# Difference Between LCD and LED tvs



## noblemeshak (Aug 17, 2011)

Hi frndzzz,

Can u point out the primary difference between LED,LCD and PlASMA TV's And if i need to buy one, which one can i prefer first under a budget of 20k...


----------



## mayanksharma (Aug 19, 2011)

Google it! You'll find many. 
LCDs are cheapest. Plasmas are rare in availability and are costliest! Currently, plasma panels cannot be economically manufactured in small screen sizes.
LEDs on the other hand manage to provide the best of both. 
Limited power consumption, better contrast ratio and response times.

Btw, you've to increase your budget marginally. Because, under a budget of 20K i dont think you'll find any of them!


----------



## noblemeshak (Aug 21, 2011)

Thanks a lot!!!!


----------



## harryneopotter (Aug 21, 2011)

LCD TV uses CFL Lamps at the backside for Backlighting. 
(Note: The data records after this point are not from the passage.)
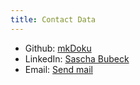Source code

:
 ```yaml
---
title: Contact Data
---
```

  * Github: [mkDoku](https://github.com/mkDoku)
  * LinkedIn: [Sascha Bubeck](https://www.linkedin.com/in/sascha-bubeck)
  * Email: <a href="mailto:bubecksascha@t-online.de">Send mail</a> 

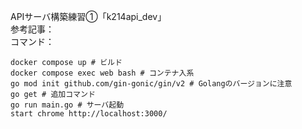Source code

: APIサーバ構築練習①「k214api_dev」  
参考記事：  
コマンド：  
```
docker compose up # ビルド
docker compose exec web bash # コンテナ入系
go mod init github.com/gin-gonic/gin/v2 # Golangのバージョンに注意
go get # 追加コマンド
go run main.go # サーバ起動
start chrome http://localhost:3000/
```
<!--
cd "C:\Users\tatsu_hira_s\Documents\My Repository\myportfolio_k\k_214api_dev\go"; docker compose up -d; docker compose exec web bash; start chrome http://localhost:3000/
go mod init github.com/gin-gonic/gin/v2 && go get && go run main.go
-->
LED TV uses LED's at the backside for Backlighting.
so basically, 

LED TV = LCD TV - CFL Lamps + LED's.

Thats the major difference.


----------



## noblemeshak (Aug 23, 2011)

oh..k..i will better go for an LED t.v...and i hav also increserd the budget to 25-28k... will buy a panasonic or videocon led...


----------



## aroraanant (Aug 23, 2011)

^^^^^
wat screen size u want?


----------



## MohsinMan99 (Aug 24, 2011)

noblemeshak said:


> oh..k..i will better go for an LED t.v...and i hav also increserd the budget to 25-28k... will buy a panasonic or videocon led...



LED would be hard on that budget if your screen requirement is 32 and above. Actually, I think it will be hard to find even 26 inch LED's at that price.


----------



## aroraanant (Aug 25, 2011)

You can get Samsung 5 series 27" LED in that budget


----------



## noblemeshak (Aug 28, 2011)

oh..thn i will prefer size under 32', and thanks @aroraanant


----------



## AcceleratorX (Aug 29, 2011)

A good LCD screen generally has a better dot pitch (=potentially sharper image), but a comparable LED screen will deliver brighter whites and better contrast.

Other than that, LCD = LED.


----------